Color Us Invisible: In the Shadows of Communities Black and Gay, Black Lesbians Forge Lives, Loves, And Family

Color Us Invisible: In the Shadows of Communities Black and Gay, Black Lesbians Forge Lives, Loves, And Family November 7, 2011

One snowy night in January, I went to visit Elizabeth Bennett and Tracy Douglas. Elizabeth is an administrative assistant and Tracy is a dental assistant. This working-class couple and their two children (from Tracy’s prior heterosexual relationship) share an apartment on the Grand Concourse in the Bronx. They invited me to a card party, and when I arrived there were about 10 other black and Latina lesbians there. In one of the bedrooms, several children were playing games and watching television. I left their home with a better knowledge of how to play spades, but also with a realization that I knew very little about their lives and experiences as lesbian women. As a group they were particularly invisible, both to larger LGBT groups and activists and to the larger African-American and Latino communities they lived in as well.
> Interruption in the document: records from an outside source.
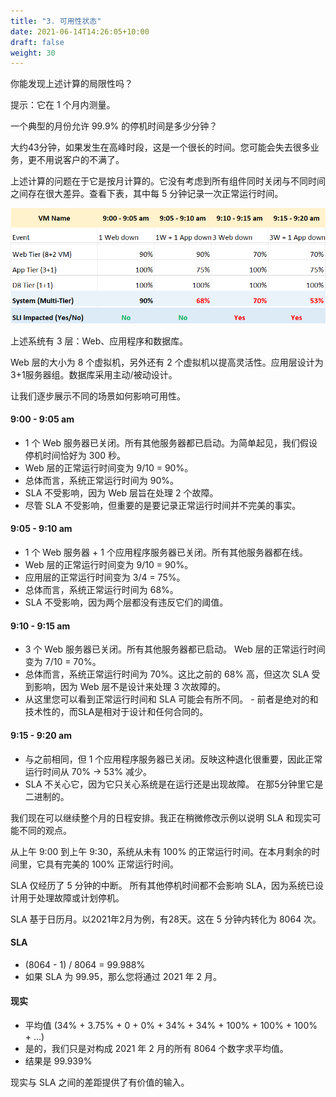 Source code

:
 ```yaml
---
title: "3. 可用性状态"
date: 2021-06-14T14:26:05+10:00
draft: false
weight: 30
---
```


你能发现上述计算的局限性吗？

提示：它在 1 个月内测量。

一个典型的月份允许 99.9% 的停机时间是多少分钟？

大约43分钟，如果发生在高峰时段，这是一个很长的时间。您可能会失去很多业务，更不用说客户的不满了。

上述计算的问题在于它是按月计算的。它没有考虑到所有组件同时关闭与不同时间之间存在很大差异。查看下表，其中每 5 分钟记录一次正常运行时间。

![SLA 包括停机时间](1.7.3-fig-1.png)

上述系统有 3 层：Web、应用程序和数据库。

Web 层的大小为 8 个虚拟机，另外还有 2 个虚拟机以提高灵活性。应用层设计为3+1服务器组。数据库采用主动/被动设计。

让我们逐步展示不同的场景如何影响可用性。

#### 9:00 - 9:05 am

- 1 个 Web 服务器已关闭。所有其他服务器都已启动。为简单起见，我们假设停机时间恰好为 300 秒。
- Web 层的正常运行时间变为 9/10 = 90%。
- 总体而言，系统正常运行时间为 90%。
- SLA 不受影响，因为 Web 层旨在处理 2 个故障。
- 尽管 SLA 不受影响，但重要的是要记录正常运行时间并不完美的事实。

#### 9:05 - 9:10 am

- 1 个 Web 服务器 + 1 个应用程序服务器已关闭。所有其他服务器都在线。
- Web 层的正常运行时间变为 9/10 = 90%。
- 应用层的正常运行时间变为 3/4 = 75%。
- 总体而言，系统正常运行时间为 68%。
- SLA 不受影响，因为两个层都没有违反它们的阈值。

#### 9:10 - 9:15 am

- 3 个 Web 服务器已关闭。所有其他服务器都已启动。 Web 层的正常运行时间变为 7/10 = 70%。
- 总体而言，系统正常运行时间为 70%。这比之前的 68% 高，但这次 SLA 受到影响，因为 Web 层不是设计来处理 3 次故障的。
- 从这里您可以看到正常运行时间和 SLA 可能会有所不同。 - 前者是绝对的和技术性的，而SLA是相对于设计和任何合同的。

#### 9:15 - 9:20 am

- 与之前相同，但 1 个应用程序服务器已关闭。反映这种退化很重要，因此正常运行时间从 70% -> 53% 减少。
- SLA 不关心它，因为它只关心系统是在运行还是出现故障。 在那5分钟里它是二进制的。

我们现在可以继续整个月的日程安排。我正在稍微修改示例以说明 SLA 和现实可能不同的观点。

从上午 9:00 到上午 9:30，系统从未有 100% 的正常运行时间。在本月剩余的时间里，它具有完美的 100% 正常运行时间。

SLA 仅经历了 5 分钟的中断。 所有其他停机时间都不会影响 SLA，因为系统已设计用于处理故障或计划停机。

SLA 基于日历月。以2021年2月为例，有28天。这在 5 分钟内转化为 8064 次。

#### SLA

- (8064 - 1) / 8064 = 99.988%
- 如果 SLA 为 99.95，那么您将通过 2021 年 2 月。

#### 现实

- 平均值 (34% + 3.75% + 0 + 0% + 34% + 34% + 100% + 100% + 100% + ...)
- 是的，我们只是对构成 2021 年 2 月的所有 8064 个数字求平均值。
- 结果是 99.939%

现实与 SLA 之间的差距提供了有价值的输入。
I wrote Invisible Families: Gay Identities, Relationships, and Motherhood Among Black Women as a corrective to the focus of the media, LGBT activists and scholars of LGBT life on white, middle-class groups, and the persistent lack of information on gay women of color. I followed more than 100 middle-class and working-class black lesbians for three years and found that the structure of their family lives is grounded in African-American culture. The women in my book grew up in the 1960s and 1970s in large cities, small Southern towns and the Caribbean. One of my principal findings is that these women live in black communities, not “gay ghettos,” and that social location shapes their identities, family formation, and other understandings in ways that differ from some white LGBT people. Reports by the Williams Institute at UCLA Law confirm that like the women I interviewed, LGBT people of color in general tend to live in areas where there are significant concentrations of other racial/ethnic minorities. This is different from the general patterns of white gay couples, who are more likely to live in areas with significant concentrations of other LGBT people.